Bu cihetten hani hiç yılmayasın oğlum gözünüz
Sade Garbın yalnız ilmine gönsün yüzünüz
O çocuklarla gece gündüz didinin
Giden üç yüz senelik ilmi tez elden edinin
Fen diyarında sızan na mütanahi pınarı
Hem için, hem getirin yurda o nafi suları
Aynı membaları ihya için artık burada
Kafanız işlesin oğlum kanal olsun arada…

Asım’a seslenirken, tüm seslenişi tüm halkadır aslında. Onun bu seslenişi Çanakkale’den cevap bulur Asımlardan:
Akif: Asımın nesli diyordum ya, nesilmiş gerçek
İşte çiğnetmedi namusunu, çiğnetmeyecek.
Dizeleri Çanakkale Savaşı’nın onur belgesidir.
İyi bir Müslüman ve din bilginidir. Akif; hem hafız, hem de meal yazacak kadar Arapçaya vakıftır. İslam’ı yaşamaya çalışan samimi bir müslümandır. Gördüğü yanlışları sorgular ve yakınır:
Kaç hakiki Müslüman gördümse makberdedir…
Bilmem amma Müslümanlık galiba göklerdedir.
Dindeki hurafeleri, aşırılıkları hoş görmez. Tam bir peygamber aşığıdır Akif. Hz.peygambere yazdığı naadı “Bir Gece” onun peygamber sevgisinin zirveleştiği noktadır.

Bir Gece
On dört asıl evvel, yine bir böyle geceydi,
Kumdan, ayın on dördü, bir Öksüz çıkıverdi!
Lakin, o ne hüsrandı ki: Hissetmedi gözler;
Kaç bin senedir, halbuki, bekleşmedelerdi!

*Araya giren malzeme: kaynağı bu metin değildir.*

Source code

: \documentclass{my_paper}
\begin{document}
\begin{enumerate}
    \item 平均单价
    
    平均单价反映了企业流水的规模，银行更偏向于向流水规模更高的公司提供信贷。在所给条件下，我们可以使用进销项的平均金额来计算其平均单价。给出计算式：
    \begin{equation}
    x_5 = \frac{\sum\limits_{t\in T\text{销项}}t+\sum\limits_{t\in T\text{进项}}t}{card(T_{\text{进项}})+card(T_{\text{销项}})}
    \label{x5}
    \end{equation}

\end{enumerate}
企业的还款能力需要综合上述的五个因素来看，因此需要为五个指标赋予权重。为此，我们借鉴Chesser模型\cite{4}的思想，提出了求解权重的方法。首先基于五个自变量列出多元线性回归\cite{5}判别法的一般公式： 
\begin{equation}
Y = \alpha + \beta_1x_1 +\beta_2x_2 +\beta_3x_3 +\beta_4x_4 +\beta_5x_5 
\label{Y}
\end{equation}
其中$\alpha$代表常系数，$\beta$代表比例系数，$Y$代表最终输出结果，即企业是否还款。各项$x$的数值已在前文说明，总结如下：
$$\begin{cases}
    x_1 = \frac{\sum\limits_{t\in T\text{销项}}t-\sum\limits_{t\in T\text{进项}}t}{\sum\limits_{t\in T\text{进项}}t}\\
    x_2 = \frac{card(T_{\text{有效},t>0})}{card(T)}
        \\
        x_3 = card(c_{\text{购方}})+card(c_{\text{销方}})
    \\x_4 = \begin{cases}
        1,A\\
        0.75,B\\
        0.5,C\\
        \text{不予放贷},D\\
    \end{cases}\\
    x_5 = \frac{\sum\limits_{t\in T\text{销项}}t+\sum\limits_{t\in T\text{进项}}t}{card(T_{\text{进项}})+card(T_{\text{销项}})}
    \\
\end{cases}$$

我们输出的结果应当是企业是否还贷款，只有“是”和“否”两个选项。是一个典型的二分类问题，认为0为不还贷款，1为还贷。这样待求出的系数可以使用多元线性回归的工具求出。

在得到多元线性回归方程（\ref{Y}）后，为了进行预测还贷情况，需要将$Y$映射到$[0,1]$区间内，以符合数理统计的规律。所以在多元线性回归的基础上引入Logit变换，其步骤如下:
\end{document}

Nerden görecekler? Göremezlerdi tabî'î:
Bir kere, zuhûr ettiği çöl en sapa yerdi;
Bir kere de, ma'mure-i dünyâ, o zamanlar,
Buhranlar içindeydi, bugünden de beterdi.
Sırtlanları geçmişti beşer yırtıcılıkta;
Dişsiz mi bir insan, onu kardeşleri yerdi!
Fevzâ bütün âfâkını sarmıştı zemînin
Salgındı, bugün Şark'ı yıkan, tefrika derdi.
Derken, büyümüş, kırkına gelmişti ki öksüz,
Başlarda gezen kanlı ayaklar suya erdi!
Bir nefhada kurtardı insanlığı o ma'sum,
Bir hamlede kayserleri, kisrâları serdi!
Aczin ki, ezilmekti bütün hakkı, dirildi;
Zulmün ki, zevâl akılına gelmezdi, geberdi!
lemlere, rahmetti, evet, Şer'-i mübîni,
Şehbâlini adl isteyenin yurduna gerdi.
Dünya neye sâhipse, onun vergisidir hep;
Medyûn ona cem'iyyeti, medyûn ona ferdi.
Medyûndur o ma'sûma bütün bir beşeriyyet...
Yâ Rab, bizi mahşerde bu ikrâr ile haşret.
Necid Çölleri
Yâ Nebi...
Şu halime bak
Nasıl ki bağrı yanar gün kızınca sahranın,
Benim de ruhumu yaktıkça yaktı hicranın.
Hârimi Pâkine can atmak istedim durdum,
Gerildi karşıma yıllarca ailem yurdum.
Tahammül et dediler, hangi bir zamana kadar,
Ne bitmez olsa tahammül, onun da bir sonu var.
Gözümde tüttü bu andıkça yandığım toprak,
Önümde durmadı artık ne hanuman ne ocak.
Yıkıldı hepsi, ben aştım diyar-ı Sudan’ı,
Üç ay tihame deyip çiğnedim beyebanı.
Kemiklerim bile yanmıştı belki sahrada,
Yetişmeseydin eğer Ya Muhammed imdada.
Eserdi kumda yüzerken serin serin nefesin,
Akarsular gibi çağlardı her tarafta sesin.
İradem olduğu gündür senin iradene râm,
Bir an olsun yollarda durmak bana oldu haram.
Bütün hayakil-i hilkat ile hasbihal ettim,
Leyâle derdimi döktüm, cibali söylettim.
Yanıp tutuşmadan yummadım gözümü,
Nücuma sor ki bu kirpikler uyku görmüş mü?
Azab-ı Hecrine katlandım elli üç senedir,
Sonunda anlıma çarpan bu zalim örtü nedir?
Üç beş sineyi hicran içinde inleterek,
Çıkan yüreklere husran mı, merhamet mi gerek.
Demir nikabını kaldır mezarı pâkinden,
Bu hasta ruhumu artık, ayırma hakinden.
nedir o meşale, nurun mu ya Resulallah!
Sükûn içinde bir an geçti, sonra kısa bir âh....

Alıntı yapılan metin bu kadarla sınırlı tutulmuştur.